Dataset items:
——

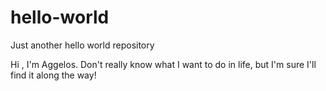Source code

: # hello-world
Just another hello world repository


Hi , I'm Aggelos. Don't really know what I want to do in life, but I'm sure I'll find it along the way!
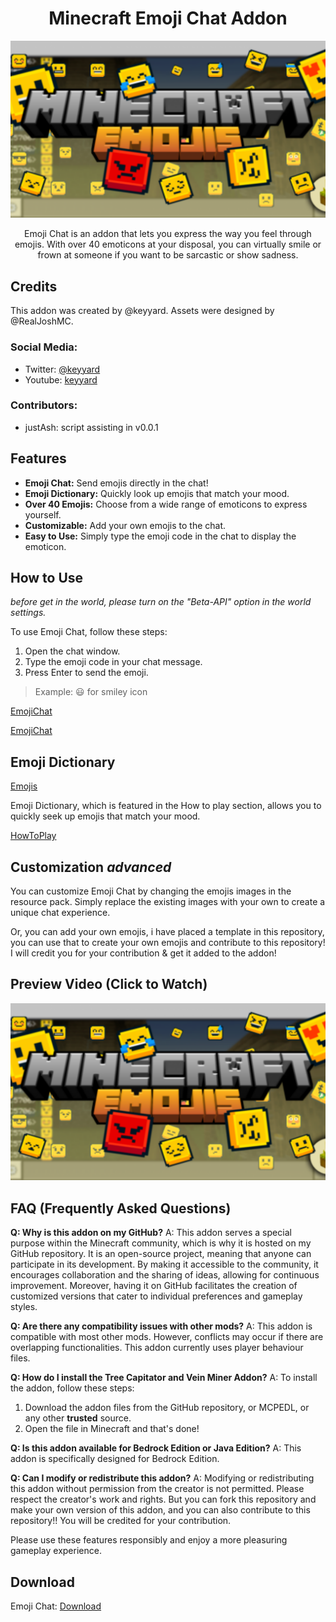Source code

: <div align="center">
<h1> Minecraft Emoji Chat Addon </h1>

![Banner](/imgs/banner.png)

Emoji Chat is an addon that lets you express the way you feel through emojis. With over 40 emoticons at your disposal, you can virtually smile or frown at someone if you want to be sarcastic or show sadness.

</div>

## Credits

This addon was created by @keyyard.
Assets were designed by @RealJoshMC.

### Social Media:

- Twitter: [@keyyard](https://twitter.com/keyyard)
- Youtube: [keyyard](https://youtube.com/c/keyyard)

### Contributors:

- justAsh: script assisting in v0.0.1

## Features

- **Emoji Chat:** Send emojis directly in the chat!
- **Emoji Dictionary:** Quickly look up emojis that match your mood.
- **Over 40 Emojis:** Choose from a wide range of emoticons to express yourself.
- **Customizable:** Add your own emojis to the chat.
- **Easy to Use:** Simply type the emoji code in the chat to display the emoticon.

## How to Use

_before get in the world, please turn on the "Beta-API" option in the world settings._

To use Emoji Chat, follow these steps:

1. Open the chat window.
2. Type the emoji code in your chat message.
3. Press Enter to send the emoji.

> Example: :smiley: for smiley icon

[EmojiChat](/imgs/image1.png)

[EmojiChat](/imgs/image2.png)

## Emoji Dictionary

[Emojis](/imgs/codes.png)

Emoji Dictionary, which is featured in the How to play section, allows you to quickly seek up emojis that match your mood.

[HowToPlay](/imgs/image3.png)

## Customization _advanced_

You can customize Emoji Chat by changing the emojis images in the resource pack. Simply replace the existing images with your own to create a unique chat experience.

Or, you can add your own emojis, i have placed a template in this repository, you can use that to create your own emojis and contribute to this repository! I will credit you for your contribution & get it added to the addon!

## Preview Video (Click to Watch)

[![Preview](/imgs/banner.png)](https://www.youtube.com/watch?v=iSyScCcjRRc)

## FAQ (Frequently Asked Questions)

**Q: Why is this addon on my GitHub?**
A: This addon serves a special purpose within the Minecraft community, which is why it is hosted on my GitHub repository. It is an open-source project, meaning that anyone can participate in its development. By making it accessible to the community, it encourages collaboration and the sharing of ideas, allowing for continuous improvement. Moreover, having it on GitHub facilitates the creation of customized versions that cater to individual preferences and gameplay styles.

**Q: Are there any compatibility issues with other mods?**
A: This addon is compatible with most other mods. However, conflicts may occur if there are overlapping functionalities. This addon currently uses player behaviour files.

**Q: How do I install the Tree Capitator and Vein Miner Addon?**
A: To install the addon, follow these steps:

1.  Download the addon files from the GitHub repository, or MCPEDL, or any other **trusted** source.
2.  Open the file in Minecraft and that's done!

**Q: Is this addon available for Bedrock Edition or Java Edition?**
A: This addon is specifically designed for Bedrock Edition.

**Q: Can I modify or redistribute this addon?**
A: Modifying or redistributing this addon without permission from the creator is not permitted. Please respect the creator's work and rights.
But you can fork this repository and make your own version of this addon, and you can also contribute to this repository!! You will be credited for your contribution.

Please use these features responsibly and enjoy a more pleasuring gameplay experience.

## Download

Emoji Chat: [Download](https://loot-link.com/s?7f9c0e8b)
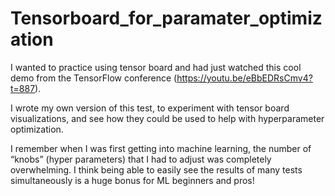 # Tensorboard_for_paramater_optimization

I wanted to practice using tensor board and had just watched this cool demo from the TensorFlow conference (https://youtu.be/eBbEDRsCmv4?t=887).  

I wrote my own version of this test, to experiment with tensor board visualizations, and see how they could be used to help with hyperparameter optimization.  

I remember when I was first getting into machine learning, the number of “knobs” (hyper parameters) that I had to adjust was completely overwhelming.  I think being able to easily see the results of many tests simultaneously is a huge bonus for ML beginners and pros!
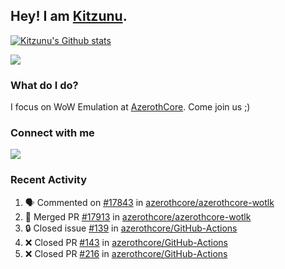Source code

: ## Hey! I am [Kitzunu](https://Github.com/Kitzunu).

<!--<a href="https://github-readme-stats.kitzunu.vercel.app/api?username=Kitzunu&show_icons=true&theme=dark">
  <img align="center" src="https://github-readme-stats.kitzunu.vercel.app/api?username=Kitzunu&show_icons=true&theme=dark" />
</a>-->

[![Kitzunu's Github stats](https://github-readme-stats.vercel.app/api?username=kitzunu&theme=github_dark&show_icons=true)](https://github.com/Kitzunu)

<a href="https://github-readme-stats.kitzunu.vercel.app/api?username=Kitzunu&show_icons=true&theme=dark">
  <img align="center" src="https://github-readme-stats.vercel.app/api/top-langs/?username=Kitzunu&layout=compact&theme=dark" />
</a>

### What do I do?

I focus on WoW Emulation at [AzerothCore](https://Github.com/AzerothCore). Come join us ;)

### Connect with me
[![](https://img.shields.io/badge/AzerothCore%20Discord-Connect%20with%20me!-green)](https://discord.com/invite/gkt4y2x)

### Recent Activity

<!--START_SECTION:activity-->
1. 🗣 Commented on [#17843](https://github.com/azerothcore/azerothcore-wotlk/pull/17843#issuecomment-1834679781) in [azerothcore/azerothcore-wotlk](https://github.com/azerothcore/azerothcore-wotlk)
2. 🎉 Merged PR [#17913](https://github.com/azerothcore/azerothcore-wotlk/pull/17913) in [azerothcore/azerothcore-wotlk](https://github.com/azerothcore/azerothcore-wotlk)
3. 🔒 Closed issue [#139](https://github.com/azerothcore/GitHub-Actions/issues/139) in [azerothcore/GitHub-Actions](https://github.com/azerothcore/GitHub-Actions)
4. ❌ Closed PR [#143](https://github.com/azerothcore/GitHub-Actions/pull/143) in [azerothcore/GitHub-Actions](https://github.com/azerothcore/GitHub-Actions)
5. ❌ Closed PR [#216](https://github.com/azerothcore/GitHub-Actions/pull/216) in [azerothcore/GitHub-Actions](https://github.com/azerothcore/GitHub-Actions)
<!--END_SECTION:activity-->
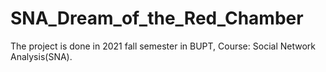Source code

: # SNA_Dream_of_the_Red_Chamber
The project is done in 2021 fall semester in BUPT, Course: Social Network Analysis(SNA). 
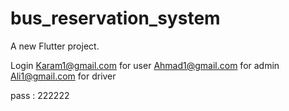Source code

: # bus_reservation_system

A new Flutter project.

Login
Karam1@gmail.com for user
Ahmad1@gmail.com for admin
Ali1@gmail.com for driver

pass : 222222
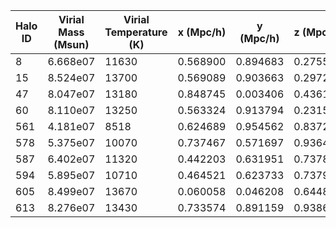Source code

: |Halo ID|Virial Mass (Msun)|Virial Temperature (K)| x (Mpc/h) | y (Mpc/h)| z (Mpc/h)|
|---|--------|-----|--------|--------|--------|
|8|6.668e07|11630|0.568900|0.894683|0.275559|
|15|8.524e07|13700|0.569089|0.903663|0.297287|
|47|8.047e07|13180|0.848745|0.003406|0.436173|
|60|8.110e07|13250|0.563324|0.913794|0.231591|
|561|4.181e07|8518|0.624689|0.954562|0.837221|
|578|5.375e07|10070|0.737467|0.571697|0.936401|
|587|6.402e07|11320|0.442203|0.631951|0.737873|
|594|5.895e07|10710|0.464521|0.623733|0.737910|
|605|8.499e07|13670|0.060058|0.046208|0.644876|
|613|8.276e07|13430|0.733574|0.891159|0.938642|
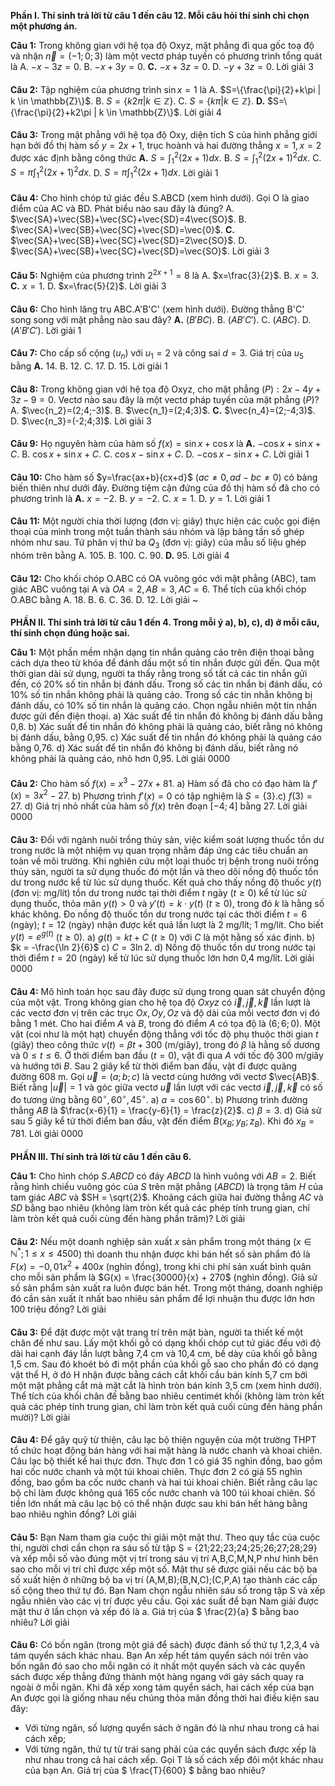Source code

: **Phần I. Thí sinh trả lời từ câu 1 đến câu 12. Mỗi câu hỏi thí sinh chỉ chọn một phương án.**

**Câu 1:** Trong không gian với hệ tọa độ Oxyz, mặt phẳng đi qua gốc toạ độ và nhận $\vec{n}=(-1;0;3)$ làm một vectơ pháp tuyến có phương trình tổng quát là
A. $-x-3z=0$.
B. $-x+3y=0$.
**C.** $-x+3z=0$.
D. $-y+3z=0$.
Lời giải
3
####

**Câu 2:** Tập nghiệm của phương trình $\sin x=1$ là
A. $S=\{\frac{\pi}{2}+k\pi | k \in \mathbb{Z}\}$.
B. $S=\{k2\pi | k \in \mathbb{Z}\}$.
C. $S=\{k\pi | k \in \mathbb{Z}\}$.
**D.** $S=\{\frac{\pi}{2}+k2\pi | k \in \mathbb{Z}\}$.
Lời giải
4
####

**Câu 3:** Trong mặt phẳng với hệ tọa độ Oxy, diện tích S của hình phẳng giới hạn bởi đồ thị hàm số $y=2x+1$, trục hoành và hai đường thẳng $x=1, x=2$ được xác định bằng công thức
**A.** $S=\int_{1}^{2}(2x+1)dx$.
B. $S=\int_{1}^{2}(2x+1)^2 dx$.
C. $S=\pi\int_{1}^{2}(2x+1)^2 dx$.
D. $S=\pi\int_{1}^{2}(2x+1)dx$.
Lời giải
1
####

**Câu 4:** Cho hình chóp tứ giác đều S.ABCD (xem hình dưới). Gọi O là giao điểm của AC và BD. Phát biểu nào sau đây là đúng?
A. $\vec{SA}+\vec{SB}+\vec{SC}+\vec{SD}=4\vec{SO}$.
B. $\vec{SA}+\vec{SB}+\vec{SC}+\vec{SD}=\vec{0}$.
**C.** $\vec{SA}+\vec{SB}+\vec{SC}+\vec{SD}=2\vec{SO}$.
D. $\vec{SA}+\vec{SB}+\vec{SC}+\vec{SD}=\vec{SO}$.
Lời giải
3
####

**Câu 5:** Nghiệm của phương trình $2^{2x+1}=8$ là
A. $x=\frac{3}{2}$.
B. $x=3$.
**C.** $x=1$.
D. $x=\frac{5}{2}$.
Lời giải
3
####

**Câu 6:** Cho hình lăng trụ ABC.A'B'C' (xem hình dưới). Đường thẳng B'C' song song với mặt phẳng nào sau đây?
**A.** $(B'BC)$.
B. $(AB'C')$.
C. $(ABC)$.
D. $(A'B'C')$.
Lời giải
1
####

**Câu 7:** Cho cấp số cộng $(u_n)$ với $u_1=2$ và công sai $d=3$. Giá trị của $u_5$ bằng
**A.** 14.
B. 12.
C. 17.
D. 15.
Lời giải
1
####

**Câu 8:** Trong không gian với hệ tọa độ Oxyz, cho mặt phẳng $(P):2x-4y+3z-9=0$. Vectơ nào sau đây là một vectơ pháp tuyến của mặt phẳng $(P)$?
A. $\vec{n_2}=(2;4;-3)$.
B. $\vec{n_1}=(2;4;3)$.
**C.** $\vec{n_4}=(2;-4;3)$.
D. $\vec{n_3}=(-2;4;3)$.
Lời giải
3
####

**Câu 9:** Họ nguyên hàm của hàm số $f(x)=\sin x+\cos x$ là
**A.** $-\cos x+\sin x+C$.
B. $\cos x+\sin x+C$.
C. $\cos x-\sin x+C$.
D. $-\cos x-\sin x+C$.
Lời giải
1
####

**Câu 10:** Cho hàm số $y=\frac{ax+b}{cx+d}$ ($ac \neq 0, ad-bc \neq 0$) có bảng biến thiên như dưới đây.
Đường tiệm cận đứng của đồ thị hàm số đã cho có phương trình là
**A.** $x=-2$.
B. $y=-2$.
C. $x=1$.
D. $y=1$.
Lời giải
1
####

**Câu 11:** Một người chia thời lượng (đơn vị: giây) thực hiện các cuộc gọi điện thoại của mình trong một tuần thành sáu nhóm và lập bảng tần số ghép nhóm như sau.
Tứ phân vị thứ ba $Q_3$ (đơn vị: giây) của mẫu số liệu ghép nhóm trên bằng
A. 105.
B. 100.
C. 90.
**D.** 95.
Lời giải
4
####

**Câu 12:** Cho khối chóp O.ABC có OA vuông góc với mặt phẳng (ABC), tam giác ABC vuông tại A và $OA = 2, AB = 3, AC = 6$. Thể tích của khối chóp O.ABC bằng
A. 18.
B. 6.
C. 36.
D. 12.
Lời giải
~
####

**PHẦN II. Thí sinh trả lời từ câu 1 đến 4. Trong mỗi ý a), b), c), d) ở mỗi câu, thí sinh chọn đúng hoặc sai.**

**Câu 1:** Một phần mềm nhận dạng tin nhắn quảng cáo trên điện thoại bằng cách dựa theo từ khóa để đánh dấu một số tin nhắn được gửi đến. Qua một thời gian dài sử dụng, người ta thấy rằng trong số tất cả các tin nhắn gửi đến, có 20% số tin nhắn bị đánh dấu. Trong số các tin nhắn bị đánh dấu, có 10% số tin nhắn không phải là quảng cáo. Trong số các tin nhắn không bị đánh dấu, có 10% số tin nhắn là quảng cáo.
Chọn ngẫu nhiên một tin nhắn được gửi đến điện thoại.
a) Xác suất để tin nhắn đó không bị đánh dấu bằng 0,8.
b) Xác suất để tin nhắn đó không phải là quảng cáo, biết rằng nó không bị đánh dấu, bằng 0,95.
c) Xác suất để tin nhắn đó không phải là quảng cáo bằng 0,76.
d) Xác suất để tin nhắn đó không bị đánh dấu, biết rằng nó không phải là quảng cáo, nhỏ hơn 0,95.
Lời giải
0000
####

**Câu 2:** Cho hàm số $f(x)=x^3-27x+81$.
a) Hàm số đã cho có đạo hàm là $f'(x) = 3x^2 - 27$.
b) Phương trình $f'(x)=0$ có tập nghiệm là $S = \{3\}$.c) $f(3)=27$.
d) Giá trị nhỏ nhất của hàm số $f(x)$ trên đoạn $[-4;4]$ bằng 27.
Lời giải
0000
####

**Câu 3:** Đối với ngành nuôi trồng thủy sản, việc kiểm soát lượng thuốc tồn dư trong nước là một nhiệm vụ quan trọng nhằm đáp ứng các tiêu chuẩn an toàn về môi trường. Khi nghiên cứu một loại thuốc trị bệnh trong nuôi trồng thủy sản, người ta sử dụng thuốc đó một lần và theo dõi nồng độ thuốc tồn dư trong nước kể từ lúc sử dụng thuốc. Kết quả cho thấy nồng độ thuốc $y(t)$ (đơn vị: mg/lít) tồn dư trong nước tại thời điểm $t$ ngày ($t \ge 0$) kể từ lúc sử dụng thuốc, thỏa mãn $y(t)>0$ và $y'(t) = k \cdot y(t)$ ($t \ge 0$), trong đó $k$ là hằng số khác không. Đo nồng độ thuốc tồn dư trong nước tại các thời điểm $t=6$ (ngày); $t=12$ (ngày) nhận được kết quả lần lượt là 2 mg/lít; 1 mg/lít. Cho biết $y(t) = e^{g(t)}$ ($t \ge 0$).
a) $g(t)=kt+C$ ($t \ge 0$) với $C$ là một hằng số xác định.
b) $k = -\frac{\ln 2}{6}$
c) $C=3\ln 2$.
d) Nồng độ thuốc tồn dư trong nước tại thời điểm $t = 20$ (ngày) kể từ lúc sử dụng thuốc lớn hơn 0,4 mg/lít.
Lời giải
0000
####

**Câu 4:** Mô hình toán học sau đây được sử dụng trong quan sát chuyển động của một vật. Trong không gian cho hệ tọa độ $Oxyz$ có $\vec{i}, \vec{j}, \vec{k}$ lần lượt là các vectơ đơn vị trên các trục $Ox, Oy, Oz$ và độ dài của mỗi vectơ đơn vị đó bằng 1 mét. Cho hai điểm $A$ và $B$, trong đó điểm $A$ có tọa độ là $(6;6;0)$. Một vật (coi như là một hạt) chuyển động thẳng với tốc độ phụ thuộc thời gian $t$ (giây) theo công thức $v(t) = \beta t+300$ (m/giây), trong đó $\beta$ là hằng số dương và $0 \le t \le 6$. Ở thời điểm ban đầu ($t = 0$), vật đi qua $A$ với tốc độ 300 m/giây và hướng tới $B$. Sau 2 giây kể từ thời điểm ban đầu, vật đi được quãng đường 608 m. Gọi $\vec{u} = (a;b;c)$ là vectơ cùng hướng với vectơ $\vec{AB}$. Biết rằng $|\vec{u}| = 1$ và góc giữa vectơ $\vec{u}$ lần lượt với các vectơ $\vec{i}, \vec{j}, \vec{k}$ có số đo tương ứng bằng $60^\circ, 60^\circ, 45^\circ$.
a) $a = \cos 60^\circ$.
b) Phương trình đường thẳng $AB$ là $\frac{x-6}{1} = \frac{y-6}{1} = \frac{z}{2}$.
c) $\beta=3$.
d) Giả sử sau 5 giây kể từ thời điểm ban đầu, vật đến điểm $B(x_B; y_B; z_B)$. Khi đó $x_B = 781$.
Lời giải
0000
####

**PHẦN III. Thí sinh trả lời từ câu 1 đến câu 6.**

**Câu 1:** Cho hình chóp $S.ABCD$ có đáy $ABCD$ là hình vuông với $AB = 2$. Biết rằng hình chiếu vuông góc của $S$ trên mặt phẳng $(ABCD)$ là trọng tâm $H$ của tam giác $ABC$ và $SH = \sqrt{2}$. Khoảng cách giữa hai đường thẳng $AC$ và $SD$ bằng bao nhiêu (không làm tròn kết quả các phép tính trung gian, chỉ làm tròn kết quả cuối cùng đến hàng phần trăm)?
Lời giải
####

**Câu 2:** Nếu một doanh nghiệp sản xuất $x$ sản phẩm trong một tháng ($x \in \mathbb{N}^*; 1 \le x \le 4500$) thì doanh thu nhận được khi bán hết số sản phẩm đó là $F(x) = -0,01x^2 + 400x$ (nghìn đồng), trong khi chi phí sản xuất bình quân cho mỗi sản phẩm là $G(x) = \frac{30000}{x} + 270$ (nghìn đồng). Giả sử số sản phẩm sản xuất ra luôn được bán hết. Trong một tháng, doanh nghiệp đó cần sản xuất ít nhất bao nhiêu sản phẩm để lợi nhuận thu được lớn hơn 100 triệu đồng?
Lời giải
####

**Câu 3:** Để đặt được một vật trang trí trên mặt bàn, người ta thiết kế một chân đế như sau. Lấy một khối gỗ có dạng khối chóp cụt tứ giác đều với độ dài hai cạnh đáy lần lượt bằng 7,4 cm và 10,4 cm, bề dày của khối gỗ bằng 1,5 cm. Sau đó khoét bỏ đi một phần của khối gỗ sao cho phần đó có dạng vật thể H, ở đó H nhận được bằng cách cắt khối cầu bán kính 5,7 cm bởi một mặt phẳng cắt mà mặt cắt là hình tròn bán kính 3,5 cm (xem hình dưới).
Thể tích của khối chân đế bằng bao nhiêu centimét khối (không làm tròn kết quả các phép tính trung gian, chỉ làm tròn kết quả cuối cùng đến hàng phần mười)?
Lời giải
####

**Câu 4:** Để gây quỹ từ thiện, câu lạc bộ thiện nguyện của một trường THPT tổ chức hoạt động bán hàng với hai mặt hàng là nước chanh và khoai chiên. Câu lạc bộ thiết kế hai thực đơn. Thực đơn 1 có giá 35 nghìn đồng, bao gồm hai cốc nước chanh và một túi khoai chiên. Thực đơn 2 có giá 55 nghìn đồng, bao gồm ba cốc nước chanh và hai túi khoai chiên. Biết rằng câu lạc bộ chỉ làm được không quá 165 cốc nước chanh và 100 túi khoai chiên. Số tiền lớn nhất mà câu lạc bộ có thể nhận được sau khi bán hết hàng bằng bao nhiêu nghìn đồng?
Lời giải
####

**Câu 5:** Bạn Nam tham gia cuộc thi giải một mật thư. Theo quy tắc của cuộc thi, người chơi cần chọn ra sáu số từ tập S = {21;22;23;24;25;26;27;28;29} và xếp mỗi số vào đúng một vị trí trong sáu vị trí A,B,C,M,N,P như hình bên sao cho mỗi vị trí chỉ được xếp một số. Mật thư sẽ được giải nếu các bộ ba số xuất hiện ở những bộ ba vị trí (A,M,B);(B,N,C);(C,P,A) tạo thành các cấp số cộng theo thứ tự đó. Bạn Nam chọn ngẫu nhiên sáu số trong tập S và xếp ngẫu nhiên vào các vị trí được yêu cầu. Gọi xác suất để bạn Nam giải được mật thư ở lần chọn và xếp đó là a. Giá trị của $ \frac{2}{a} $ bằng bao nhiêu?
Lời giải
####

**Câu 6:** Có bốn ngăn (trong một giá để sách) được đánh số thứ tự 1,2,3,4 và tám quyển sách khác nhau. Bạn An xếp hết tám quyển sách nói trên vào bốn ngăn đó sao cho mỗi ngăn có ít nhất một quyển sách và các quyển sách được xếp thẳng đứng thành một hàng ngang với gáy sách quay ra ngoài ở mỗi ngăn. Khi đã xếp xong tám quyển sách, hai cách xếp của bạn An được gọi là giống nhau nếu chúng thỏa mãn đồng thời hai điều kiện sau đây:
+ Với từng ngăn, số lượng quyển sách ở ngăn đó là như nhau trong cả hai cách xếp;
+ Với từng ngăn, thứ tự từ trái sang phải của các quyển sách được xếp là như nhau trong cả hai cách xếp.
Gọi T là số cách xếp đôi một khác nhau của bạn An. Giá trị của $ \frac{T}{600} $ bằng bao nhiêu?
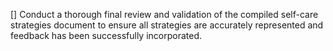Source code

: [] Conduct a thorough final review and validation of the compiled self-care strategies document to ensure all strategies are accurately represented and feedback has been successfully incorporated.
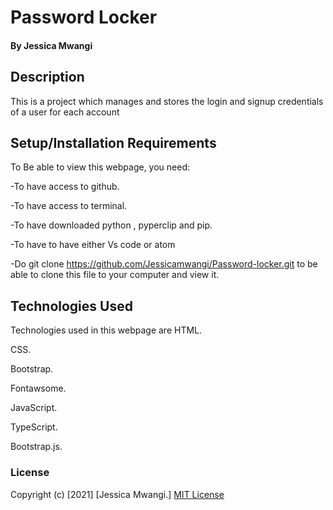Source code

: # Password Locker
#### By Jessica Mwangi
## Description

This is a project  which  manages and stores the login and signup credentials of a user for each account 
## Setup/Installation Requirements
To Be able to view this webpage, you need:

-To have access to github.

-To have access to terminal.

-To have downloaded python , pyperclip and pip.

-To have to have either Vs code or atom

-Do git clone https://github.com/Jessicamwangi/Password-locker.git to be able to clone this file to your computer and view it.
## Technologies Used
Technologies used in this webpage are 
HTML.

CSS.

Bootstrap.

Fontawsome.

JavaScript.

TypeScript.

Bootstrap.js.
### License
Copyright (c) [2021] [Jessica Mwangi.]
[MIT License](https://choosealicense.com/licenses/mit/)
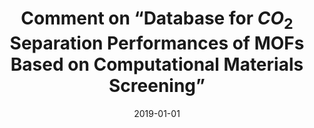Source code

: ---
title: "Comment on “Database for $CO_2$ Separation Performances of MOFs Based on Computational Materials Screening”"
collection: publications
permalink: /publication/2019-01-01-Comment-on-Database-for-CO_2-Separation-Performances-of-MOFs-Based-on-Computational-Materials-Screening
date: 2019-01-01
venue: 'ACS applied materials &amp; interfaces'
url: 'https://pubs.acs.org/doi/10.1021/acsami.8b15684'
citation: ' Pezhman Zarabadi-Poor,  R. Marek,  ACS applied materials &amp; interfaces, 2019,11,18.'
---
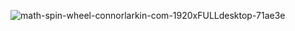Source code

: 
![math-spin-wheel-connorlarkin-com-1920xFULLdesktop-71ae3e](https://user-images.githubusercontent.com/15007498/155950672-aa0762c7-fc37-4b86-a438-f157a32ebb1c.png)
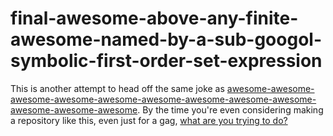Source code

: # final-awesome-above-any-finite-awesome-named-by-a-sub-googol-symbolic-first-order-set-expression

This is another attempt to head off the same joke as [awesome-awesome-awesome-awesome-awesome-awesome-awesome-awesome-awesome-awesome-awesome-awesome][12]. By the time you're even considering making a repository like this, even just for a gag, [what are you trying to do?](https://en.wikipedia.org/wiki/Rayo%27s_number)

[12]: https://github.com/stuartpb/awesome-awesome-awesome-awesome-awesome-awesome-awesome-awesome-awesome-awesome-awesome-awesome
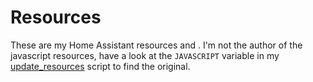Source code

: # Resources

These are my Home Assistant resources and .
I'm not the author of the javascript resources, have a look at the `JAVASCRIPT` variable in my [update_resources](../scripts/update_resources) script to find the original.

——

- _PROBLEM DESCRIPTION_: Out of the data above, return each line where the word "điện" can be found.

- _RESPONSE TO THE EXERCISE_:
**Câu 11:** Một người chia thời lượng (đơn vị: giây) thực hiện các cuộc gọi điện thoại của mình trong một tuần thành sáu nhóm và lập bảng tần số ghép nhóm như sau.
**Câu 1:** Một phần mềm nhận dạng tin nhắn quảng cáo trên điện thoại bằng cách dựa theo từ khóa để đánh dấu một số tin nhắn được gửi đến. Qua một thời gian dài sử dụng, người ta thấy rằng trong số tất cả các tin nhắn gửi đến, có 20% số tin nhắn bị đánh dấu. Trong số các tin nhắn bị đánh dấu, có 10% số tin nhắn không phải là quảng cáo. Trong số các tin nhắn không bị đánh dấu, có 10% số tin nhắn là quảng cáo.
Chọn ngẫu nhiên một tin nhắn được gửi đến điện thoại.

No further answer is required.